The BuyPhone: Why the iPhone App is not the New Second Life, so Stop Asking.

Good lord, have we had a lot of requests for iPhone Apps lately.
And who can blame these companies? With the iPhone fast becoming one of the most prolific and exciting new developments in mobile computing, with the App Store seeing stratospheric download rates and profits, who wouldn’t want a piece of the action? If you’ve got a brand, you need an iPhone App.
Except, really, you don’t.
Toby summed it up nicely yesterday:
“We need an iPhone App!” “OK, what problem does it solve?” “The fact that we don’t have an iPhone App!”
Companies are poised to try to crown the iPhone App as the new killer ad platform, following such illustrious benchmarks as the Facebook App, the SecondLife Location, the MySpace Profile, The Social Network, and the MiniSite (shudder). And, truth be told, we’ve been there for most of those milestones, some famously so.
But the iPhone App is a different animal, and those companies who are coming to us for one are finding us hesitant.
Coming from a Product Design background, this makes perfect sense to me. Product Design and Advertising are, after all, two ends of the same spectrum. While Product Design seeks to create a solution to an existing problem, Advertising looks to create a problem that the Product solves. They complement each other, sometimes justify the other’s existence; ergo, if the problem the Product solves is universal enough, Advertising is minimally needed. If, however, you didn’t know you needed the Product in the first place, Advertising must step up and convince you of the problem you weren’t even aware of.
So, how does this relate to iPhone Apps? Simply put, an application is not Advertising, it’s a Product. It must solve a problem, it must be Useful and Valuable, or else it will fail and the Brand that created it will be culpable.
And we’re not just talking about perception. Applications created for the iPhone must subscribe to a strict HIG, and if they do not, the designer is responsible and liable. Most likely, your App will just be pulled, but as the worst you could face a lawsuit.
So, if you’re going to ask us to make you an iPhone App, be prepared to answer the following points (as succinctly put by Toby):
  1. If the features of the App are not Device specific, you don’t need an iPhone App, you need an iPhone-compatible Mobile Site.
  2. If the features of your App ARE Device-specific, they should be used according to HIG and only when the concept forces it.

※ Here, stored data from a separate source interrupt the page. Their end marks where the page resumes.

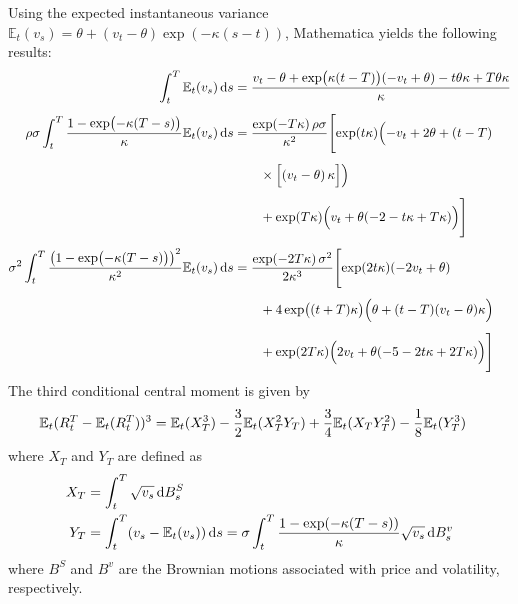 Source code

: Using the expected instantaneous variance $\mathbb{E}_t(v_s) = \theta + (v_t - \theta)\exp(-\kappa(s-t))$, Mathematica yields the following results:
\begin{align}
    \int_t^T \mathbb{E}_t(v_s)\,\mathrm{d}s 
    &= \frac{v_t - \theta + \exp\bigl(\kappa(t-T)\bigr)(-v_t+\theta) - t \theta\kappa + T\theta\kappa}{\kappa} \notag \\[1ex]
    \rho\sigma\int_t^T \frac{1-\exp\bigl(-\kappa(T-s)\bigr)}{\kappa}\mathbb{E}_t(v_s)\,\mathrm{d}s 
    &= \frac{\exp(-T\kappa)\,\rho\sigma}{\kappa^2} \Biggl[
        \exp(t\kappa)\Bigl(-v_t+2\theta+(t-T)
        \notag\\[1ex]
    &\quad\quad\times \Bigl[(v_t-\theta)\,\kappa\Bigr]\Bigr) \notag\\[1ex]
    &\quad\quad + \exp(T\kappa)\Bigl(v_t+\theta(-2-t\kappa+T\kappa)\Bigr)
    \Biggr] \notag \\[1ex]
    \sigma^2\int_t^T\frac{\bigl(1-\exp\bigl(-\kappa(T-s)\bigr)\bigr)^2}{\kappa^2}\mathbb{E}_t(v_s) \,\mathrm{d}s 
    &= \frac{\exp(-2T\kappa)\,\sigma^2}{2\kappa^3} \Biggl[
        \exp(2t\kappa)(-2v_t+\theta) \notag\\[1ex]
    &\quad\quad + 4\exp\bigl((t+T)\kappa\bigr)\Bigl(\theta+(t-T)(v_t-\theta)\kappa\Bigr) \notag\\[1ex]
    &\quad\quad + \exp(2T\kappa)\Bigl(2v_t+\theta(-5-2t\kappa+2T\kappa)\Bigr)
    \Biggr] \notag
\end{align}
The third conditional central moment is given by
\begin{align}
    \mathbb{E}_t(R_t^T-\mathbb{E}_t(R_t^T))^3 &= \mathbb{E}_t(X_T^3) - \frac{3}{2}\mathbb{E}_t(X_T^2Y_T) + \frac{3}{4}\mathbb{E}_t(X_TY_T^2) - \frac{1}{8}\mathbb{E}_t(Y_T^3) \notag
\end{align}
where $X_T$ and $Y_T$ are defined as
\begin{align}
    X_T &= \int_t^T \sqrt{v_s}\,\mathrm{d}B_s^S \notag \\
    Y_T &= \int_t^T (v_s - \mathbb{E}_t(v_s))\,\mathrm{d}s = \sigma\int_t^T\frac{1-\exp(-\kappa(T-s))}{\kappa}\sqrt{v_s}\,\mathrm{d}B_s^v \notag
\end{align}
where $B^S$ and $B^v$ are the Brownian motions associated with price and volatility, respectively.

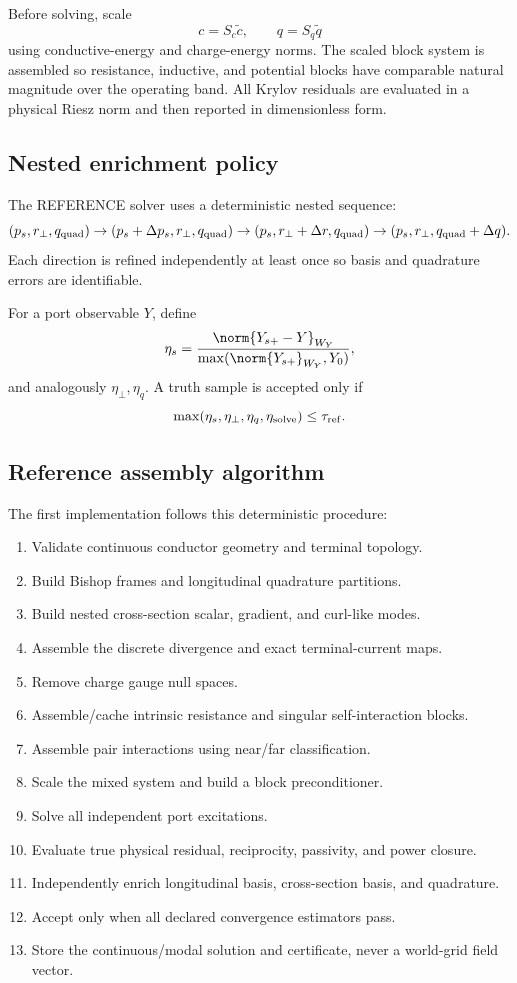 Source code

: Before solving, scale
\[
 c=S_c\widetilde c,\qquad
 q=S_q\widetilde q
\]
using conductive-energy and charge-energy norms. The scaled block system is
assembled so resistance, inductive, and potential blocks have comparable
natural magnitude over the operating band. All Krylov residuals are evaluated
in a physical Riesz norm and then reported in dimensionless form.

\subsection{Nested enrichment policy}

The REFERENCE solver uses a deterministic nested sequence:
\[
 (p_s,r_\perp,q_{\rm quad})
 \rightarrow
 (p_s+\Delta p_s,r_\perp,q_{\rm quad})
 \rightarrow
 (p_s,r_\perp+\Delta r,q_{\rm quad})
 \rightarrow
 (p_s,r_\perp,q_{\rm quad}+\Delta q).
\]
Each direction is refined independently at least once so basis and quadrature
errors are identifiable.

For a port observable $Y$, define
\[
 \eta_s
 =
 \frac{\norm{Y_{s+}-Y}_{W_Y}}
      {\max(\norm{Y_{s+}}_{W_Y},Y_0)},
\]
and analogously $\eta_\perp,\eta_q$. A truth sample is accepted only if
\[
 \max(\eta_s,\eta_\perp,\eta_q,\eta_{\rm solve})
 \le\tau_{\rm ref}.
\]

\subsection{Reference assembly algorithm}

The first implementation follows this deterministic procedure:

\begin{enumerate}
\item Validate continuous conductor geometry and terminal topology.
\item Build Bishop frames and longitudinal quadrature partitions.
\item Build nested cross-section scalar, gradient, and curl-like modes.
\item Assemble the discrete divergence and exact terminal-current maps.
\item Remove charge gauge null spaces.
\item Assemble/cache intrinsic resistance and singular self-interaction blocks.
\item Assemble pair interactions using near/far classification.
\item Scale the mixed system and build a block preconditioner.
\item Solve all independent port excitations.
\item Evaluate true physical residual, reciprocity, passivity, and power closure.
\item Independently enrich longitudinal basis, cross-section basis, and
      quadrature.
\item Accept only when all declared convergence estimators pass.
\item Store the continuous/modal solution and certificate, never a world-grid
      field vector.
\end{enumerate}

  3. Every app is a commitment and needs to be important, provide utility, and solve a problem.
  4. If you treat iPhone apps as feathers in your cap or add-ons “just because”, you just plain don’t GET the device and its role in users’ lives.
All said, if you come to us needing an iPhone App “just because”, we will likely be able to come up with a concept that works for your brand that solves a problem. We’re big iPhone users and fans of Branded Utility here, and there are myriad things the iPhone could do that it doesn’t do yet, and if one of those ideas fits with what you want your brand to be, well then, we’re in business.